* [THE TASK]
Starting at the line that contains "value is then sent down the pipeline.", transcribe each line exactly through the last line of the data. Include nothing else.

-------- PROVIDED RECORDS --------

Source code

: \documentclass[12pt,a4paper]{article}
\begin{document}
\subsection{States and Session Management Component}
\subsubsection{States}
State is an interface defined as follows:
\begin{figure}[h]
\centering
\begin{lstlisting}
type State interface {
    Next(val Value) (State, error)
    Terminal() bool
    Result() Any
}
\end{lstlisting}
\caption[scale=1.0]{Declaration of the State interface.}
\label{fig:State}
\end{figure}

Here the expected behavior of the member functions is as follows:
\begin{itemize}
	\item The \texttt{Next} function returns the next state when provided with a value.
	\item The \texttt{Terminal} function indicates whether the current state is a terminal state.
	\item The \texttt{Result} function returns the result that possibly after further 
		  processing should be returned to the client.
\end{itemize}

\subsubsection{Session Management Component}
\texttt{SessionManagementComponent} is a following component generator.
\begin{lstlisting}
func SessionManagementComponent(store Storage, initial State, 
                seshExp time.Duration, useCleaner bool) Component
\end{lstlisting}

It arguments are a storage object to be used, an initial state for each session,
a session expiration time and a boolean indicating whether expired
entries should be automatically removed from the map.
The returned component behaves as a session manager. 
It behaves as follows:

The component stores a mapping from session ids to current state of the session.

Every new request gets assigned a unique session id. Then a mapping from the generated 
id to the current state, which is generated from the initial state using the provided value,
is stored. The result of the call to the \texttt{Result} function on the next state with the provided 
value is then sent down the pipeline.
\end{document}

--------

* [PROBLEM SOLUTION]
value is then sent down the pipeline.
\end{document}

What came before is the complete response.